In December 2025, the U.S. government sent more than 2,000 Immigration and Customs Enforcement (ICE) agents into Minnesota as part of Operation Metro Surge. They joined more than 700 agents already present in the state—their mission to find and deport people the Trump administration calls “worst of the worst illegal alien criminals.”
The residents of the metropolitan area known as the Twin Cities—Minneapolis and Saint Paul—quickly came together to try to prevent their neighbors being caught up in ICE raids.
Monitoring ICE activities: Whenever U.S. federal immigration agents pulled up to a location in Minneapolis, people would take their whistles out, start blowing them and start filming.Community support: People organized mutual aid for neighbors fearful of going out in case of immigration raids.
The Trump administration claims ICE agents arrested more than 4,000 people in Minnesota. They also killed two American citizens, Renée Good and Alex Pretti.

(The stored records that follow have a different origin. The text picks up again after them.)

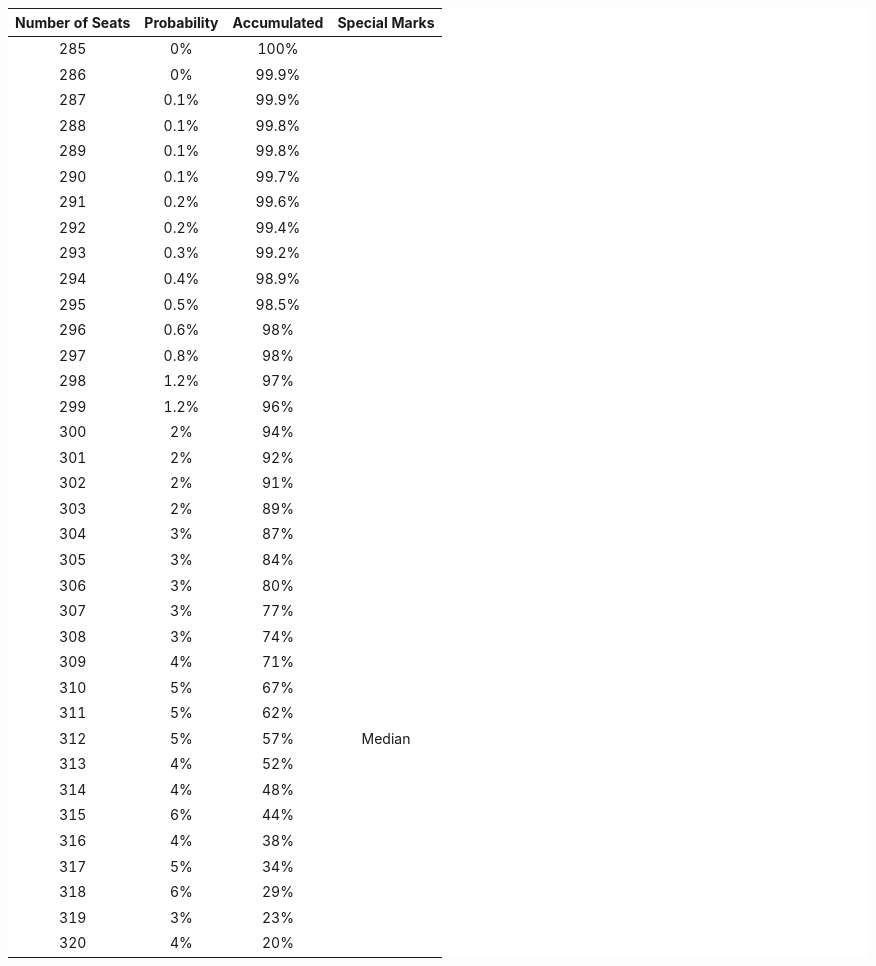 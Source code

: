 | Number of Seats | Probability | Accumulated | Special Marks |
|:---------------:|:-----------:|:-----------:|:-------------:|
| 285 | 0% | 100% |  |
| 286 | 0% | 99.9% |  |
| 287 | 0.1% | 99.9% |  |
| 288 | 0.1% | 99.8% |  |
| 289 | 0.1% | 99.8% |  |
| 290 | 0.1% | 99.7% |  |
| 291 | 0.2% | 99.6% |  |
| 292 | 0.2% | 99.4% |  |
| 293 | 0.3% | 99.2% |  |
| 294 | 0.4% | 98.9% |  |
| 295 | 0.5% | 98.5% |  |
| 296 | 0.6% | 98% |  |
| 297 | 0.8% | 98% |  |
| 298 | 1.2% | 97% |  |
| 299 | 1.2% | 96% |  |
| 300 | 2% | 94% |  |
| 301 | 2% | 92% |  |
| 302 | 2% | 91% |  |
| 303 | 2% | 89% |  |
| 304 | 3% | 87% |  |
| 305 | 3% | 84% |  |
| 306 | 3% | 80% |  |
| 307 | 3% | 77% |  |
| 308 | 3% | 74% |  |
| 309 | 4% | 71% |  |
| 310 | 5% | 67% |  |
| 311 | 5% | 62% |  |
| 312 | 5% | 57% | Median |
| 313 | 4% | 52% |  |
| 314 | 4% | 48% |  |
| 315 | 6% | 44% |  |
| 316 | 4% | 38% |  |
| 317 | 5% | 34% |  |
| 318 | 6% | 29% |  |
| 319 | 3% | 23% |  |
| 320 | 4% | 20% |  | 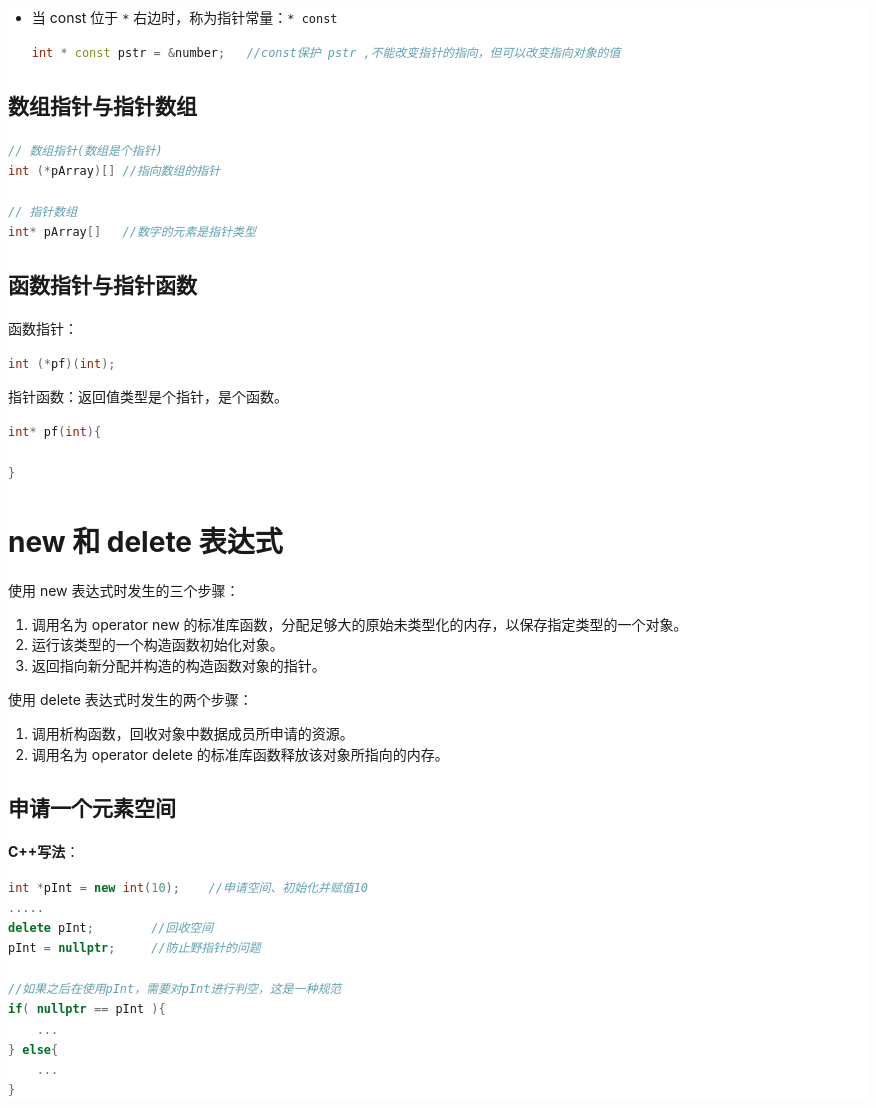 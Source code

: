 - 当 const 位于 `*` 右边时，称为指针常量：`* const`

  ```c++
  int * const pstr = &number;	//const保护 pstr ,不能改变指针的指向，但可以改变指向对象的值
  ```

  

## 数组指针与指针数组

```c++
// 数组指针(数组是个指针)
int (*pArray)[] //指向数组的指针
    
// 指针数组
int* pArray[]	//数字的元素是指针类型
```



## 函数指针与指针函数

函数指针：

```c++
int (*pf)(int);
```

指针函数：返回值类型是个指针，是个函数。

```c++
int* pf(int){
    
}
```



# new 和 delete 表达式

使用 new 表达式时发生的三个步骤：

1. 调用名为 operator new 的标准库函数，分配足够大的原始未类型化的内存，以保存指定类型的一个对象。
2. 运行该类型的一个构造函数初始化对象。
3. 返回指向新分配并构造的构造函数对象的指针。

使用 delete 表达式时发生的两个步骤：

1. 调用析构函数，回收对象中数据成员所申请的资源。
2. 调用名为 operator delete 的标准库函数释放该对象所指向的内存。

## 申请一个元素空间

**C++写法**：

```c++
int *pInt = new int(10);	//申请空间、初始化并赋值10
.....
delete pInt;		//回收空间
pInt = nullptr;		//防止野指针的问题

//如果之后在使用pInt，需要对pInt进行判空，这是一种规范
if( nullptr == pInt ){
    ...
} else{
    ...
}
```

While ICE has not fully left Minneapolis, their numbers are dropping sharply. It is undeniable that sustained protests, legal action and local pressure raised the political costs of the Trump administration’s surge and helped force a drawdown.

In this episode of The Conversation Weekly podcast, reporter Gemma Ware speaks to Daniel Cueto-Villalobos, a doctoral candidate at the University of Minnesota, who lives in southern Minneapolis and studies race, religion and social movements. He tracks the neighborhood groups that sprung into action in response to the ICE presence, back to mutual networks set up during the 2020 COVID pandemic, and in the wake of the murder of George Floyd by a Minneapolis police officer.
“What it did was force us to talk to each other in the most basic sense, and get together as a community to develop these networks that we see really playing out today,” says Cueto-Villalobos.